5

I am trying to catch an error in a SQL query (not in a stored procedure) using try-catch.

For some reason this is not handling my error and I am still getting:

Msg 213, Level 16, State 1, Line 29 Column name or number of supplied values does not match table definition.

Any help please?

begin try
create table #temp_hierarchy
    (temp_gl_number varchar(50)
    ,temp_store_location varchar(255)
    ,temp_store_key varchar(50)
    ,temp_serving_dc varchar(50)
    ,temp_exploris_db varchar(50)
    ,temp_dc_account varchar(50)
    ,temp_store_type varchar(50)
    ,temp_dvp_ops varchar(50)
    ,temp_rdo varchar(50)
    ,temp_team varchar(50)
    ,temp_dvp_sales varchar(50)
    ,temp_rds varchar(50)
    ,temp_closed varchar(50)
    ,temp_open_date varchar(50)
    ,temp_close_date varchar(50)
    ,temp_store_manager varchar(250)
    ,temp_sales_teammate varchar(250)
    ,temp_machine_shop varchar(50)
    ,temp_address varchar(250)
    ,temp_city varchar(50)
    ,temp_state varchar(50)
    ,temp_zip varchar(50)
    ,temp_phone varchar(50)
    ,temp_fax varchar(50))

insert into #temp_hierarchy
select * 
from OPENROWSET('Microsoft.ACE.OLEDB.12.0', 
    'Excel 12.0;Database=C:\SQL_DATA_REPORTING\8-31-11 Store Hierarchy.xlsx;HDR=YES', 
    'SELECT * FROM [Master List$]');

truncate table tbl_hierarchy

insert into tbl_hierarchy
select *
from #temp_hierarchy
where temp_gl_number is not null
    and temp_gl_number <> 'GLID'

select @@ROWCOUNT + ' Records sucessfully imported'

end try

begin catch
select 'ERROR: ' & ERROR_NUMBER() + '. Unable to import records, existing data was not lost.' 
end catch;
go
2
  • My guess would be that tbl_hierarchy and #temp_hierarchy have different column definitions. Commented Sep 2, 2011 at 17:19
  • 1
    You can use select * INTO T from OPENROWSET... to see the correct table definition to use for the temp table. Commented Sep 2, 2011 at 17:20

4 Answers 4

15

You have a compile time error which cannot be caught in a try-catch.

BooksOnline:

Compile and Statement-level Recompile Errors

There are two types of errors that will not be handled by TRY…CATCH if the error occurs in the same execution level as the TRY…CATCH construct:

  1. Compile errors, such as syntax errors that prevent a batch from executing.

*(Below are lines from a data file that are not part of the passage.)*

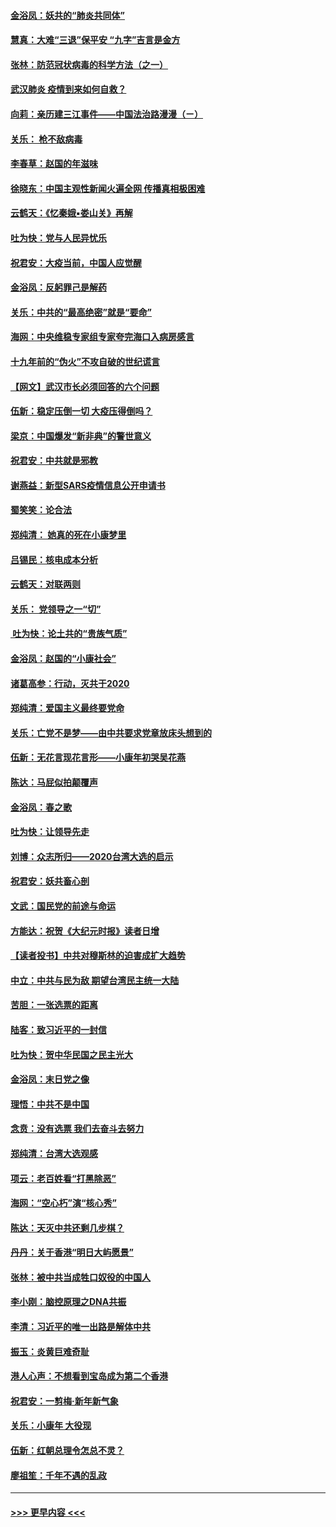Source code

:#### [金浴凤：妖共的“肺炎共同体”](../pages/nsc993/n11829448.md?t=01300355) 
#### [慧真：大难“三退”保平安 “九字”吉言是金方](../pages/nsc993/n11829501.md?t=01300355) 
#### [张林：防范冠状病毒的科学方法（之一）](../pages/nsc993/n11828618.md?t=01300355) 
#### [武汉肺炎 疫情到来如何自救？](../pages/nsc993/n11827632.md?t=01300355) 
#### [向莉：亲历建三江事件——中国法治路漫漫（ㄧ）](../pages/nsc993/n11827190.md?t=01300355) 
#### [关乐： 枪不敌病毒](../pages/nsc993/n11826746.md?t=01300355) 
#### [李春草：赵国的年滋味](../pages/nsc993/n11826321.md?t=01300355) 
#### [徐晓东：中国主观性新闻火遍全网 传播真相极困难](../pages/nsc993/n11826508.md?t=01300355) 
#### [云鹤天：《忆秦娥▪娄山关》再解](../pages/nsc993/n11824682.md?t=01300355) 
#### [吐为快：党与人民异忧乐](../pages/nsc993/n11824660.md?t=01300355) 
#### [祝君安：大疫当前，中国人应觉醒](../pages/nsc993/n11821946.md?t=01300355) 
#### [金浴凤：反躬罪己是解药](../pages/nsc993/n11820280.md?t=01300355) 
#### [关乐：中共的“最高绝密”就是“要命”](../pages/nsc993/n11816946.md?t=01300355) 
#### [海网：中央维稳专家组专家夸完海口入病房感言](../pages/nsc993/n11815138.md?t=01300355) 
#### [十九年前的“伪火”不攻自破的世纪谎言](../pages/nsc993/n11813238.md?t=01300355) 
#### [【网文】武汉市长必须回答的六个问题](../pages/nsc993/n11813848.md?t=01300355) 
#### [伍新：稳定压倒一切 大疫压得倒吗？](../pages/nsc993/n11812634.md?t=01300355) 
#### [梁京：中国爆发“新非典”的警世意义](../pages/nsc993/n11812554.md?t=01300355) 
#### [祝君安：中共就是邪教](../pages/nsc993/n11812431.md?t=01300355) 
#### [谢燕益：新型SARS疫情信息公开申请书](../pages/nsc993/n11808840.md?t=01300355) 
#### [蜀笑笑：论合法](../pages/nsc993/n11808064.md?t=01300355) 
#### [郑纯清： 她真的死在小康梦里](../pages/nsc993/n11806623.md?t=01300355) 
#### [吕锡民：核电成本分析](../pages/nsc993/n11806284.md?t=01300355) 
#### [云鹤天：对联两则](../pages/nsc993/n11805957.md?t=01300355) 
#### [关乐： 党领导之一“切”](../pages/nsc993/n11804505.md?t=01300355) 
#### [ 吐为快：论土共的“贵族气质”](../pages/nsc993/n11804490.md?t=01300355) 
#### [金浴凤：赵国的“小康社会”](../pages/nsc993/n11804452.md?t=01300355) 
#### [诸葛高参：行动，灭共于2020](../pages/nsc993/n11804120.md?t=01300355) 
#### [郑纯清：爱国主义最终要党命](../pages/nsc993/n11802197.md?t=01300355) 
#### [关乐：亡党不是梦——由中共要求党章放床头想到的](../pages/nsc993/n11802156.md?t=01300355) 
#### [伍新：无花言现花言形——小康年初哭吴花燕](../pages/nsc993/n11800044.md?t=01300355) 
#### [陈达：马屁似拍颠覆声](../pages/nsc993/n11800010.md?t=01300355) 
#### [金浴凤：春之歌](../pages/nsc993/n11797687.md?t=01300355) 
#### [吐为快：让领导先走](../pages/nsc993/n11797512.md?t=01300355) 
#### [刘博：众志所归——2020台湾大选的启示](../pages/nsc993/n11796878.md?t=01300355) 
#### [祝君安：妖共畜心剖](../pages/nsc993/n11794273.md?t=01300355) 
#### [文武：国民党的前途与命运](../pages/nsc993/n11794198.md?t=01300355) 
#### [方能达：祝贺《大纪元时报》读者日增](../pages/nsc993/n11793807.md?t=01300355) 
#### [【读者投书】中共对穆斯林的迫害成扩大趋势](../pages/nsc993/n11791371.md?t=01300355) 
#### [中立：中共与民为敌 期望台湾民主统一大陆](../pages/nsc993/n11790392.md?t=01300355) 
#### [苦胆：一张选票的距离](../pages/nsc993/n11788914.md?t=01300355) 
#### [陆客：致习近平的一封信](../pages/nsc993/n11788867.md?t=01300355) 
#### [吐为快：贺中华民国之民主光大](../pages/nsc993/n11788618.md?t=01300355) 
#### [金浴凤：末日党之像](../pages/nsc993/n11787475.md?t=01300355) 
#### [理悟：中共不是中国](../pages/nsc993/n11787463.md?t=01300355) 
#### [念贲：没有选票  我们去奋斗去努力](../pages/nsc993/n11787398.md?t=01300355) 
#### [郑纯清：台湾大选观感](../pages/nsc993/n11786210.md?t=01300355) 
#### [项云：老百姓看“打黑除恶”](../pages/nsc993/n11785398.md?t=01300355) 
#### [海网：“空心朽”演“核心秀”](../pages/nsc993/n11783874.md?t=01300355) 
#### [陈达：天灭中共还剩几步棋？](../pages/nsc993/n11783719.md?t=01300355) 
#### [丹丹：关于香港“明日大屿愿景”](../pages/nsc993/n11783273.md?t=01300355) 
#### [张林：被中共当成牲口奴役的中国人](../pages/nsc993/n11782397.md?t=01300355) 
#### [李小刚：脑控原理之DNA共振](../pages/nsc993/n11780962.md?t=01300355) 
#### [李清：习近平的唯一出路是解体中共](../pages/nsc993/n11780866.md?t=01300355) 
#### [振玉：炎黄巨难奇耻](../pages/nsc993/n11779632.md?t=01300355) 
#### [港人心声：不想看到宝岛成为第二个香港](../pages/nsc993/n11778817.md?t=01300355) 
#### [祝君安：一剪梅‧新年新气象](../pages/nsc993/n11776340.md?t=01300355) 
#### [关乐：小康年 大役现](../pages/nsc993/n11774213.md?t=01300355) 
#### [伍新：红朝总理令怎总不灵？](../pages/nsc993/n11770813.md?t=01300355) 
#### [廖祖笙：千年不遇的乱政](../pages/nsc993/n11770373.md?t=01300355) 

----
#### [ >>> 更早内容 <<< ](../indexes/nsc993-earlier.md)
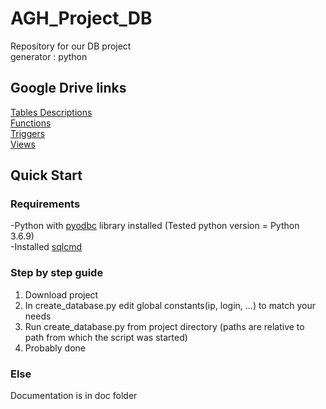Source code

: # AGH_Project_DB
Repository for our DB project  
generator : python  
## Google Drive links  
[Tables Descriptions](https://docs.google.com/document/d/1ed-3Rizs0vEp_SB2Hms8h4asM-vqbvdcp9NlCj4hS8E/edit?usp=sharing)  
[Functions](https://docs.google.com/document/d/1yGalQx1Phkhacd8q3LmkxFNB4Oyxytc42SWbX3FypWc/edit?usp=sharing)  
[Triggers](https://docs.google.com/document/d/1l1dbKmcFszW980qPurvi-eRV4OW17JFVPmoglGJKzEY/edit?usp=sharing)  
[Views](https://docs.google.com/document/d/1Tm1gSc8CTegt6xijaSnBYqJ8XH_Aix2Ks6MEcc9uyw8/edit?usp=sharing)  
## Quick Start
### Requirements
-Python with [pyodbc](https://pypi.org/project/pyodbc/) library installed (Tested python version = Python 3.6.9)  
-Installed [sqlcmd](https://docs.microsoft.com/en-us/sql/tools/sqlcmd-utility?view=sql-server-ver15)  
### Step by step guide
1) Download project  
2) In create_database.py edit global constants(ip, login, ...) to match your needs  
3) Run create_database.py from project directory (paths are relative to path from which the script was started)  
4) Probably done  


### Else
Documentation is in doc folder

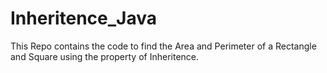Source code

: # Inheritence_Java

This Repo contains the code to find the Area and Perimeter of a Rectangle and Square using the property of Inheritence. 
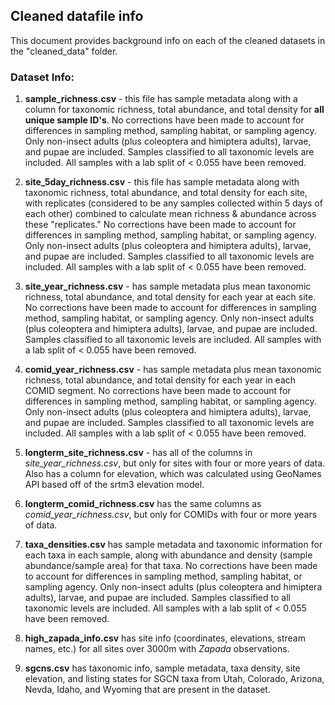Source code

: ## Cleaned datafile info

This document provides background info on each of the cleaned datasets in the "cleaned_data" folder. 

### Dataset Info: 

  1. **sample_richness.csv** - this file has sample metadata along with a column for taxonomic richness, total abundance, and total density for **all unique sample ID's**. No corrections have been made to account for differences in sampling method, sampling habitat, or sampling agency. Only non-insect adults (plus coleoptera and himiptera adults), larvae, and pupae are included. Samples classified to all taxonomic levels are included. All samples with a lab split of < 0.055 have been removed. 
  
  2. **site_5day_richness.csv** - this file has sample metadata along with taxonomic richness, total abundance, and total density  for each site, with replicates (considered to be any samples collected within 5 days of each other) combined to calculate mean richness & abundance across these "replicates." No corrections have been made to account for differences in sampling method, sampling habitat, or sampling agency. Only non-insect adults (plus coleoptera and himiptera adults), larvae, and pupae are included. Samples classified to all taxonomic levels are included. All samples with a lab split of < 0.055 have been removed. 
  
  3. **site_year_richness.csv** - has sample metadata plus mean taxonomic richness, total abundance, and total density  for each year at each site. No corrections have been made to account for differences in sampling method, sampling habitat, or sampling agency. Only non-insect adults (plus coleoptera and himiptera adults), larvae, and pupae are included. Samples classified to all taxonomic levels are included. All samples with a lab split of < 0.055 have been removed. 
  
  4. **comid_year_richness.csv** - has sample metadata plus mean taxonomic richness, total abundance, and total density  for each year in each COMID segment. No corrections have been made to account for differences in sampling method, sampling habitat, or sampling agency. Only  non-insect adults (plus coleoptera and himiptera adults), larvae, and pupae are included. Samples classified to all taxonomic levels are included. All samples with a lab split of < 0.055 have been removed. 
  
  5. **longterm_site_richness.csv** - has all of the columns in *site_year_richness.csv*, but only for sites with four or more years of data. Also has a column for elevation, which was calculated using GeoNames API based off of the srtm3 elevation model. 
  
  6. **longterm_comid_richness.csv** has the same columns as *comid_year_richness.csv*, but only for COMIDs with four or more years of data. 
  
  7. **taxa_densities.csv** has sample metadata and taxonomic information for each taxa in each sample, along with abundance and density (sample abundance/sample area) for that taxa. No corrections have been made to account for differences in sampling method, sampling habitat, or sampling agency. Only non-insect adults (plus coleoptera and himiptera adults), larvae, and pupae are included. Samples classified to all taxonomic levels are included. All samples with a lab split of < 0.055 have been removed.
  
  8. **high_zapada_info.csv** has site info (coordinates, elevations, stream names, etc.) for all sites over 3000m with *Zapada* observations. 
  
  9. **sgcns.csv** has taxonomic info, sample metadata, taxa density, site elevation, and listing states for SGCN taxa from Utah, Colorado, Arizona, Nevda, Idaho, and Wyoming that are present in the dataset. 
  
  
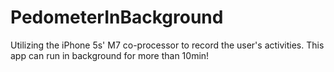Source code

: PedometerInBackground
=====================

Utilizing the iPhone 5s' M7 co-processor to record the user's activities. This app can run in background for more than 10min! 
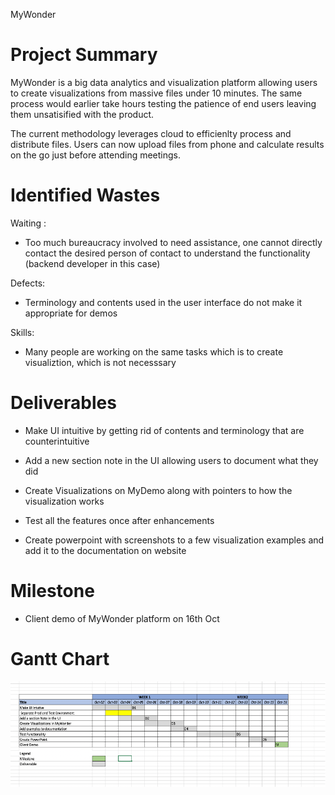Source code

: MyWonder

# Project Summary

MyWonder is a big data analytics and visualization platform allowing users to create visualizations from massive files under 10 minutes. The same process would earlier take hours testing the patience of end users leaving them unsatisified with the product.

The current methodology leverages cloud to efficienlty process and distribute files. Users can now upload files from phone and calculate results on the go just before attending meetings.

# Identified Wastes

Waiting : 
- Too much bureaucracy involved to need assistance, one cannot directly contact the desired person of contact to understand the functionality (backend developer in this case)

Defects:
- Terminology and contents used in the user interface do not make it appropriate for demos

Skills:

-  Many people are working on the same tasks which is to create visualiztion, which is not necesssary

# Deliverables

- Make UI intuitive by getting rid of contents and terminology that are counterintuitive

- Add a new section note in the UI allowing users to document what they did


- Create Visualizations on MyDemo along with pointers to how the visualization works

-  Test all the features once after enhancements

- Create powerpoint with screenshots to a few visualization examples and add it to the documentation on website


# Milestone

- Client demo of MyWonder platform on 16th Oct

# Gantt Chart

![Screenshot](gantt.png)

  2. Errors that occur during statement-level recompilation, such as object name resolution errors that happen after compilation due to deferred name resolution.

Sign up to request clarification or add additional context in comments.

2 Comments

That makes sense. How would I be able to trap this error then?
@ChandlerPelhams Further down in that BOL article it mentions using either dynamic sql or wrapping the query in a stored procedure. The try-catch will catch it.
1

You should not be inserting using SELECT * - ever! This is poor practice and it is causing exactly the error you posted. Define the columns in your select and in the INSERT part of your query.

3 Comments

My question was about why the error was not getting trapped, not the fact that the error occurred.
I have the same problem as @ChandlerPelhams; I am expecting my table definition to change, and I want my catch block to execute when that has happened. It worked when I was first making the SP. But, once the TRY Block version of my table definition had been changed - the SP won't even run b/c of a compile error.
Never say never...errrr...or ever. I'm currently working on a way of detecting changes to a source table that we import from but don't control. I'd like to know when columns are added, but we can't query INFORMATION_SCHEMA on the remote server. In an attempt to detect these changes in a round about way i'm duplicating my destination table structure, then using INSERT INTO DestTable SELECT * FROM SourceTable and catching the error so I can send an email notification to the right team. There is always a use case for even the most hated syntax...even *hard gulp* the lovely GOTO keyword. xD
1

HLGEM - I use insert dbo.mytable select*from dbo.mySrcTbl all the time and on purpose, I do so as to catch schema changes, and catch, log, send me an email.

I don't control all the tables in my world and the data czar is often asleep during non business hours.

1 Comment

100% this right here. I found my way to this post for this very reason. Some people just want to watch the world burn, and many of them apparently become "data czars". xD
0

The error is caused by the following statement

select @@ROWCOUNT + ' Records sucessfully imported' 

@@ROWCOUNT is an integer, so convert to a string first.

select convert(varchar(10),@@ROWCOUNT) + ' Records sucessfully imported' 

EDIT: That is an error, but it does appear that this error will be caught be the catch, so you must have another compile-time error causing the problem.